Collected data:
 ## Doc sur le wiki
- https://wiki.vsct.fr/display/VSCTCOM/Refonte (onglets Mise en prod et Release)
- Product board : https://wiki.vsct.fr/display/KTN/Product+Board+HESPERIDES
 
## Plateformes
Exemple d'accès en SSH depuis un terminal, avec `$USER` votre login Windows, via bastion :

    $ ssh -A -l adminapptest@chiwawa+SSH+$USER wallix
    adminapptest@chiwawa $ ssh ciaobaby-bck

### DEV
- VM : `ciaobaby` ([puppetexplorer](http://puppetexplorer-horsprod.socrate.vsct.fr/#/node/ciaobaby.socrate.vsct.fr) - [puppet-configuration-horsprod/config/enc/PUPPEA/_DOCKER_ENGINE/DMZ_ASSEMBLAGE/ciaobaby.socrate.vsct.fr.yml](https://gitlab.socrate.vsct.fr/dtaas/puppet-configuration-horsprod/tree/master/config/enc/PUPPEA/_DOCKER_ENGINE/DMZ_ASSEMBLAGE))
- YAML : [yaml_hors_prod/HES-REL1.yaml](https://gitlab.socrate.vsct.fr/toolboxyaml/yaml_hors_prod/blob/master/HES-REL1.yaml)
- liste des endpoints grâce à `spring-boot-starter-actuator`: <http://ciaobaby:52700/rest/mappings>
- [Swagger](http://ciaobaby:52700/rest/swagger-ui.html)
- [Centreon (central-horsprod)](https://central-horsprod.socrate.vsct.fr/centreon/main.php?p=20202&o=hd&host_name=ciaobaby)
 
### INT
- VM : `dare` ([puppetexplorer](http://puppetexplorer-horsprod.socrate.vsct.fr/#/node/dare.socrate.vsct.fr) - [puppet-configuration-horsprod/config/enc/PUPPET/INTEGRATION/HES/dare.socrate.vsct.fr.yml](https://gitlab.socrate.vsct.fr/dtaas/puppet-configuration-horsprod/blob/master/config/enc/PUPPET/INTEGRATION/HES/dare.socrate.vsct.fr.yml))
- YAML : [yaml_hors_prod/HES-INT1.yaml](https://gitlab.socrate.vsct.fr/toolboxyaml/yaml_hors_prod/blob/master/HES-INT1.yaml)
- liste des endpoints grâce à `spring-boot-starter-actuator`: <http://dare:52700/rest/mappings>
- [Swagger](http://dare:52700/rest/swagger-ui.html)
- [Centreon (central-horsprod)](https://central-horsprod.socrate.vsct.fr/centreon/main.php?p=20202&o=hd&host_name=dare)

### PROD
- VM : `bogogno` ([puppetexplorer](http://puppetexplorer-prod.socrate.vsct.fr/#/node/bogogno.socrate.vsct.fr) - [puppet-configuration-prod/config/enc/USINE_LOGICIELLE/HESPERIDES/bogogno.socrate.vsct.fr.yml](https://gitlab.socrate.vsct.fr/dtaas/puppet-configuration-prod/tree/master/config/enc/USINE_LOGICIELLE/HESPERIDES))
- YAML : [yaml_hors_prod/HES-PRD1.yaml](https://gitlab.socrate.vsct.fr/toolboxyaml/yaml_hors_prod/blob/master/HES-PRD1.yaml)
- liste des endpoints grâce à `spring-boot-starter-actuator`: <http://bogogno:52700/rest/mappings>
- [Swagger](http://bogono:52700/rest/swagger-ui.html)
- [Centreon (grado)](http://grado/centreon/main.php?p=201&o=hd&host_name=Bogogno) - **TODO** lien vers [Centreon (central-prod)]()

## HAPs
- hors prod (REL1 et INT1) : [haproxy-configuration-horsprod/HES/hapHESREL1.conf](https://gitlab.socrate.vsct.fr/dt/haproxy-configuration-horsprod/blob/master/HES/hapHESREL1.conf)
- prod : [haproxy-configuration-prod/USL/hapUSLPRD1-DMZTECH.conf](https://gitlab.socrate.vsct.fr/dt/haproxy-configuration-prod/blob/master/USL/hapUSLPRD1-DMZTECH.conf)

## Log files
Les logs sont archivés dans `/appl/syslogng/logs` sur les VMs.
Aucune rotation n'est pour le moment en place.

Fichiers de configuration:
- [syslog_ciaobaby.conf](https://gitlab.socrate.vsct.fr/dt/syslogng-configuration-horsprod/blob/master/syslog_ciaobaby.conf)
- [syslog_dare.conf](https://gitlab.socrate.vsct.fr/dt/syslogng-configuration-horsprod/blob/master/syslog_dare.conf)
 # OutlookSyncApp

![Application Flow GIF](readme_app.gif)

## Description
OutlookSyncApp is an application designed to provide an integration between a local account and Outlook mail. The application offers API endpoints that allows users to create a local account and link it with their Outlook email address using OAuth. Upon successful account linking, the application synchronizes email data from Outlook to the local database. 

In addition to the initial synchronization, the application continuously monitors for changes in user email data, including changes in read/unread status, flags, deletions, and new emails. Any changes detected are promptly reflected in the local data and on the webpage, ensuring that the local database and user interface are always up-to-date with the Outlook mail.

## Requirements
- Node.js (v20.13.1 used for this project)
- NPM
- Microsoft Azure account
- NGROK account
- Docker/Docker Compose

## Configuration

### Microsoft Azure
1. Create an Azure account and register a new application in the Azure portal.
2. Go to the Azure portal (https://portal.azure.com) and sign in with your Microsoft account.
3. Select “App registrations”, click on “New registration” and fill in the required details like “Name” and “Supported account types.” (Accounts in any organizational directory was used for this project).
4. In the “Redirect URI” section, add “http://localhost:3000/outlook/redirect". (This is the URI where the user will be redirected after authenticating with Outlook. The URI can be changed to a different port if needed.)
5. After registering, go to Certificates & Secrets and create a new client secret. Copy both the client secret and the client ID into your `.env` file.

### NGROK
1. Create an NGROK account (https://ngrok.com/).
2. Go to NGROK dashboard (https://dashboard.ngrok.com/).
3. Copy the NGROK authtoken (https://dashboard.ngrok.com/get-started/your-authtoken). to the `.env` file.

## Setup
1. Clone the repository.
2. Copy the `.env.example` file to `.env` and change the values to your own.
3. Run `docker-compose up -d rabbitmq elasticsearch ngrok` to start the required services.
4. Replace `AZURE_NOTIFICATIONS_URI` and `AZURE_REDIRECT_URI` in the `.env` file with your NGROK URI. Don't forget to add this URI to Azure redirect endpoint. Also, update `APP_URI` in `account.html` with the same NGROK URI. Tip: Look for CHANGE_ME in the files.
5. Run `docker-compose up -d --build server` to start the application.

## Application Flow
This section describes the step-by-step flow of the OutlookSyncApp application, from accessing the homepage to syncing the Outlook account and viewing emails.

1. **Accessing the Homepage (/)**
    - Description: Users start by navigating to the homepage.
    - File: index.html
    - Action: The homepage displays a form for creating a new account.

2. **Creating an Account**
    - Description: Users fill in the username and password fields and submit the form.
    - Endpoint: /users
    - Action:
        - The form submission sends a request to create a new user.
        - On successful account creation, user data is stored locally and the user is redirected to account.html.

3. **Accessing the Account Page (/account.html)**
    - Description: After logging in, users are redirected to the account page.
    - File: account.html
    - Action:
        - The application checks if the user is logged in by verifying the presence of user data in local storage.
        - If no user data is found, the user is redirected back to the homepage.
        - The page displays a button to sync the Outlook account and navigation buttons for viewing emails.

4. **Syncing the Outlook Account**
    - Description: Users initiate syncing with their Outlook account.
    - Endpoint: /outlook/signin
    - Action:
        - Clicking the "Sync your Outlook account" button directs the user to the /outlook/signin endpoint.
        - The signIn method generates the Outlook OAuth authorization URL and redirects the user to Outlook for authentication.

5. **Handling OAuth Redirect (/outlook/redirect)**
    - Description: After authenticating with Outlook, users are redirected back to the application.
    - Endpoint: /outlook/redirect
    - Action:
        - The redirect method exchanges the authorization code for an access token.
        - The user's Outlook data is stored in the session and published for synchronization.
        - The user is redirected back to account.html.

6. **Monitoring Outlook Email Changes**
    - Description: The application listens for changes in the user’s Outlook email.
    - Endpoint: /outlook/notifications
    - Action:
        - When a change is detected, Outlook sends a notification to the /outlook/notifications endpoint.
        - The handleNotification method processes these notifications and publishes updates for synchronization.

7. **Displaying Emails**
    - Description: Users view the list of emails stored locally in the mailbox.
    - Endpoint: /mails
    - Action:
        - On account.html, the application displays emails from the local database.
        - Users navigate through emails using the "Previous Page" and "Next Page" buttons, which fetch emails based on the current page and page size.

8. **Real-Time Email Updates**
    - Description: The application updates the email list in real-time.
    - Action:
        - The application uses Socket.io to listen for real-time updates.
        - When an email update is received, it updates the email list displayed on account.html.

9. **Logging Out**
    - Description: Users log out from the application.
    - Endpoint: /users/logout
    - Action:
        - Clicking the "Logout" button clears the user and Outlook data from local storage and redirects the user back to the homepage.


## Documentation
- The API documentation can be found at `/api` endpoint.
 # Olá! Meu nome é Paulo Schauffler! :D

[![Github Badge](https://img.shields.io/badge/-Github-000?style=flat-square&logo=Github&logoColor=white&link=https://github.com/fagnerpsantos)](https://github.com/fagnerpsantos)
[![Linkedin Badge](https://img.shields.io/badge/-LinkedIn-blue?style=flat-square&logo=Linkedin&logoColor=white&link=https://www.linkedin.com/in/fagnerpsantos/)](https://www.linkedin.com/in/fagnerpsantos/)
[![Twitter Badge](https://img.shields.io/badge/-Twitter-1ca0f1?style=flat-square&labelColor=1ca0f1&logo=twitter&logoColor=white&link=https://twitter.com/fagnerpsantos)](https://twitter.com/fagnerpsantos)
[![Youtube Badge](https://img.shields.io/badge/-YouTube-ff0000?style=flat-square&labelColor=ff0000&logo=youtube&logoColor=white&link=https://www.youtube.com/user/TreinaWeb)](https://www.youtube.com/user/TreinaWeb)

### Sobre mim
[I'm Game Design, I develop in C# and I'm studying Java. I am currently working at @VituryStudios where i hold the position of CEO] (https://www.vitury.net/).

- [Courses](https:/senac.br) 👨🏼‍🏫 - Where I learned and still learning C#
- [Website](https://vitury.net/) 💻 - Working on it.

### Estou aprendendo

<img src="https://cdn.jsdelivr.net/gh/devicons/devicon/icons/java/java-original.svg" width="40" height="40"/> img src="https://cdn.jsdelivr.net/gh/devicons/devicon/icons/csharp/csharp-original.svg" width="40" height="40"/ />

Exercise:
Repeat only the lines running from the line that contains "### Estou aprendendo" through the last line above, inclusive.

Task result:
### Estou aprendendo

<img src="https://cdn.jsdelivr.net/gh/devicons/devicon/icons/java/java-original.svg" width="40" height="40"/> img src="https://cdn.jsdelivr.net/gh/devicons/devicon/icons/csharp/csharp-original.svg" width="40" height="40"/ />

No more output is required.